Manchmal spürt es das Publikum bei Musikwettbewerben vom ersten Ton an: Die sind’s und keine anderen! So war es, als das Streichquartett Quatuor Ebène aus Frankreich vor sechs Jahren beim ARD-Wettbewerb in München antrat – und man nach der ersten keine weitere der Ausscheidungsrunden missen wollte. Alles, was Pierre Colombet, Gabriel Le Magadure, Mathieu Herzog und Raphaël Merlin damals zu tun hatten, war, ihr Ding nach Hause zu spielen. Was sie auch grandios taten.

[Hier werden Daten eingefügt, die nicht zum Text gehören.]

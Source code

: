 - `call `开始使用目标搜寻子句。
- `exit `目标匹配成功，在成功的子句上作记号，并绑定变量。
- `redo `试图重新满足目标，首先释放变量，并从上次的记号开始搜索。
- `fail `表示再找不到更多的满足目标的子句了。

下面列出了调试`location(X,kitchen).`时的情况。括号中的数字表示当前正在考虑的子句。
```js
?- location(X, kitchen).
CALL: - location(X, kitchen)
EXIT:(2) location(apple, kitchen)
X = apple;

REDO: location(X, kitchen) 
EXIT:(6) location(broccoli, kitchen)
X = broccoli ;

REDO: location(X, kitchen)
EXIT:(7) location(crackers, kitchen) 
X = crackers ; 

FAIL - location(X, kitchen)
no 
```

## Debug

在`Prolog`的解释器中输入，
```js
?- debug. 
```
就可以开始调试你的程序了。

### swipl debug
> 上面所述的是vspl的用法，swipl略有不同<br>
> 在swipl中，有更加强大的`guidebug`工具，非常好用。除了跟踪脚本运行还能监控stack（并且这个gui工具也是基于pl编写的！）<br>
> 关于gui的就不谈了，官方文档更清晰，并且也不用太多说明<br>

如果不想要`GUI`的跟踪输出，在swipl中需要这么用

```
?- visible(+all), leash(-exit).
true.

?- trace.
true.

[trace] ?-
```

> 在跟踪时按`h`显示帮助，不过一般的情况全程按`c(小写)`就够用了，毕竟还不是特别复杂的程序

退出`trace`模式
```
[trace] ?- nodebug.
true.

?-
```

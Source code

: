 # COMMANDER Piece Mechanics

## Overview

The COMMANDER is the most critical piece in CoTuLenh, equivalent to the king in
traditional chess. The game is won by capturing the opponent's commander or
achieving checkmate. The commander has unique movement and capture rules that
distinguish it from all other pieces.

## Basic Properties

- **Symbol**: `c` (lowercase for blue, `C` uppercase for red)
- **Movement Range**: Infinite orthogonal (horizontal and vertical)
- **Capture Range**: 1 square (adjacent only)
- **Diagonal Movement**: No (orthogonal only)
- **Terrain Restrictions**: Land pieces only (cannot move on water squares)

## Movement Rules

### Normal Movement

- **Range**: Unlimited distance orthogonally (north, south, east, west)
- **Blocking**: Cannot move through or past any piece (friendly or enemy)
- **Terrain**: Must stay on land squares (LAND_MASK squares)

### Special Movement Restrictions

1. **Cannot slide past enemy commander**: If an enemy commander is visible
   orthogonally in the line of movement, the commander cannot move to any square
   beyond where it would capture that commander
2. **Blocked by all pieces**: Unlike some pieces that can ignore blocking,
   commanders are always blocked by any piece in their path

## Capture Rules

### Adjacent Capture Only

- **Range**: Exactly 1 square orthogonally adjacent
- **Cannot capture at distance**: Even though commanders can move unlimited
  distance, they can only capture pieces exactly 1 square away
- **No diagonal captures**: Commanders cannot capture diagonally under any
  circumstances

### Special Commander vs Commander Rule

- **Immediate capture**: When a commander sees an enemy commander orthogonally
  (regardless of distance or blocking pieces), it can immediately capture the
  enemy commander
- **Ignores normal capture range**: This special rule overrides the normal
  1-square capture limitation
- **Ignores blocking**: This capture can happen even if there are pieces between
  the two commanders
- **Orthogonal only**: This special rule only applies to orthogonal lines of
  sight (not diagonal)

Ihr Ding war eine Mischung aus einerseits profunder Einsicht in die kausalen Abläufe von Musik, andererseits aber auch der Tendenz, eben das Kausale infrage zu stellen. Quer zum Betrieb, der sich womöglich mehr gesammelten thematischen Widerspruchsgeist erwartet hätte, debütierten die Franzosen dann mit Joseph Haydn auf CD, allerdings zielten sie auf dessen revolutionäres Potenzial. Dann folgten Béla Bartóks emphatisch gespielte Quartette, ehe Quatuor Ebène einen weiteren zentralen Raum der Kammermusik des frühen 20. Jahrhunderts öffnete: Debussy, Ravel und Fauré wurden ausgeleuchtet und hinterfragt. Wer den Musikern folgte, schaute sich immer wieder staunend um und mochte denken: Hier bin ich noch nicht gewesen!

Auf Fiction nun, der neuen Aufnahme von Quatuor Ebène, lässt sich zurückverfolgen, woraus sich Kraft und Intelligenz der Musiker eben auch speisen. Die vier nahmen sich immer Zeit zur gemeinsamen Improvisation, huldigten als Streicher zeitgemäßen Göttern wie Jean-Luc Ponty oder Didier Lockwood und waren sich nicht zu schade, neben der klassischen Arbeit am Feierabend richtig abzurocken. Wir haben es also mit Lieblingsstücken aus dem Proberaum zu tun: Someday My Prince Will Come, Somewhere, Streets of Philadelphia, Misirlou aus Pulp Fiction und das zentrale Thema aus Ocean’s Twelve.

Quatuor Ebène lassen die Saiten glühen, und wenn es sein muss, werden Glissandi eingesetzt, für die sich ein versierter EGitarrist sehr anstrengen müsste. Zu entdecken ist Stück für Stück, dass es im Pop nicht nur auf die Melodie ankommt. Quatuor Ebène erspielen in ihren Arrangements die Architektur, auf der die Singstimme steht, und gewichten so Unterbau und Überbau mitunter völlig neu. Der Rest ist Party. Wohl denen, die hier eingeladen ist: Unter anderen Fanny Ardant und Natalie Dessay geben alle Allüren dran und sind, jede auf ihre Art, nur sie selbst.